Their argument is as follows; if you're against digital production you are against the advancement of technology." To whom's advantage given this cannibalistic competitive environment we live in today will the digital mural synthetic product benefit; those who have obtain the digital means to do so, or will it come at the expense the of those who use the more inclusive process of a so called non innovative traditional method known as painted murals? Are advocates of digital murals implying that the digital means is more innovating then the content of the mural?
I ask can the content of the mural be as innovative without a means of production that eliminates a collective labor production practice. To impede a digital innovation is to limit the freedom of expression so they say. It is not about innovative methods, but technology used as a sharp edge advantage against others. Then why come to Los Angeles and tour our city's cultural mural patrimony when mural replicas can be shipped overseas to be experienced." Why paint a mural when you can purchase the product at a nonprofit, at a graphic lab and so on.
The digital innovative method extracts the process and replaces it with a synthetic product, a mural replica hence a digital mural, a ready- made image fabricated in a far and beyond place. The following statement of "we" the muralist need to be at the center of new technology (expressed by nonprofit art center in a KCET departure blog) is no different than the "we" in the constitution of The United State of America, it did not include slaves. Those advocating innovative digital technology for mural production the "we" does not include most of the muralist since most of the muralist do not have the costly technological equipment at hand.
If technology and its innovations depart from power and privilege and not from community then those who own it will use it to their political and economic advantage. "The bourgeoisie cannot exist without continuously revolutionizing the instruments of production" said Karl Marx at one point in time.

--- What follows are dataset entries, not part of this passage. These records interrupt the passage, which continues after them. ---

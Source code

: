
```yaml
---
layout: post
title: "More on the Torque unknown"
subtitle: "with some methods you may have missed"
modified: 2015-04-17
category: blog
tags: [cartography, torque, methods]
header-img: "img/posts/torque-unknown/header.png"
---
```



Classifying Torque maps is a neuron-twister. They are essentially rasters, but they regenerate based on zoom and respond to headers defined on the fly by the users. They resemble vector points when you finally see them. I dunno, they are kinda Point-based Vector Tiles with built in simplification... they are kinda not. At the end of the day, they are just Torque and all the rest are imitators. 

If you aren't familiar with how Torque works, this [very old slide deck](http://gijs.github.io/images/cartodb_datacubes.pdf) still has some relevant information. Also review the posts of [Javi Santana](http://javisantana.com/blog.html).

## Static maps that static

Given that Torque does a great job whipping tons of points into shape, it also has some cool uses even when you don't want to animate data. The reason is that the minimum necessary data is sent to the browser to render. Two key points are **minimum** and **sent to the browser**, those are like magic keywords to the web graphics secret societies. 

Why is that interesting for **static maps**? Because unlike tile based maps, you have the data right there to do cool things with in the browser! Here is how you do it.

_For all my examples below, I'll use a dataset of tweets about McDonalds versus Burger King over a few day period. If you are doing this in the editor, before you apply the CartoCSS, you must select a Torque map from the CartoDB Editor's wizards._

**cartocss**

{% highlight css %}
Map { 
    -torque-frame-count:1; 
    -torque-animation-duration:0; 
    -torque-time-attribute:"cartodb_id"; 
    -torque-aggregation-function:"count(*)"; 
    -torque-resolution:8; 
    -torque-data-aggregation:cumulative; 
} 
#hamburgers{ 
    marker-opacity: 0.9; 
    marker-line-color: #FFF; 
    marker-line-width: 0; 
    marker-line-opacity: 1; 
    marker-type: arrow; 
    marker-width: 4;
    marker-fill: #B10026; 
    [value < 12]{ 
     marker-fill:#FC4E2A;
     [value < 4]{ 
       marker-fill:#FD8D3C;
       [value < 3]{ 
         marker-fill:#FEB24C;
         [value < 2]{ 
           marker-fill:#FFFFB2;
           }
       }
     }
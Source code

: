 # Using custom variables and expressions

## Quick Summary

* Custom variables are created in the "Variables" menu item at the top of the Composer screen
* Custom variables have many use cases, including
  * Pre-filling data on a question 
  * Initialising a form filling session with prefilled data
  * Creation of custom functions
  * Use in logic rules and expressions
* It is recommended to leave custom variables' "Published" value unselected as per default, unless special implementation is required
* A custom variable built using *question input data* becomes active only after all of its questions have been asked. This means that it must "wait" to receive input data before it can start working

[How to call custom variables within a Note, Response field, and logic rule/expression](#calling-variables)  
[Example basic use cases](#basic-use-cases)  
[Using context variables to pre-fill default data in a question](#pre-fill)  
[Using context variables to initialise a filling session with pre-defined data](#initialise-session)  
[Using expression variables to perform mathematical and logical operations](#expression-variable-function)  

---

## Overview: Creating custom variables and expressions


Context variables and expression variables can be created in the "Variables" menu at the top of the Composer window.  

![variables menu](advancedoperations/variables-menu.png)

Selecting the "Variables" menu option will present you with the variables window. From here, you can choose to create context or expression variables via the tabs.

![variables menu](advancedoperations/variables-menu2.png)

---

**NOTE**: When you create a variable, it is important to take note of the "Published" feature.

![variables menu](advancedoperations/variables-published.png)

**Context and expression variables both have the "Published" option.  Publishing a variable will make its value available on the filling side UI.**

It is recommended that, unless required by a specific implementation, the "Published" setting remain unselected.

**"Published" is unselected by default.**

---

Given that digital mural production is a representation and or a reproduction at a lab, the act of participating in making a mural becomes absent to which brings me to what philosopher Toni Negri says of representation, "representation is the absence of participation." The aura is stolen in the reproduction of an on hands collective method.
I don't want to be represented I want to participate" said the freedom of speech advocate. "It is not about limiting the freedom of speech but of participating in the process of creating along others that is at stake" added the young emerging artist.
Gestures of community outreaching by those who have the innovative digital means of production is no different than those who patronize the poor and disadvantage with donations (stuffed animals) when what is really needed is the access and distribution of technology vs. the control of such means by a few well equipped owners of such expensive equipment.
Given that state of the art technology is expensive and exclusive, it is more likely that most will not have access to it..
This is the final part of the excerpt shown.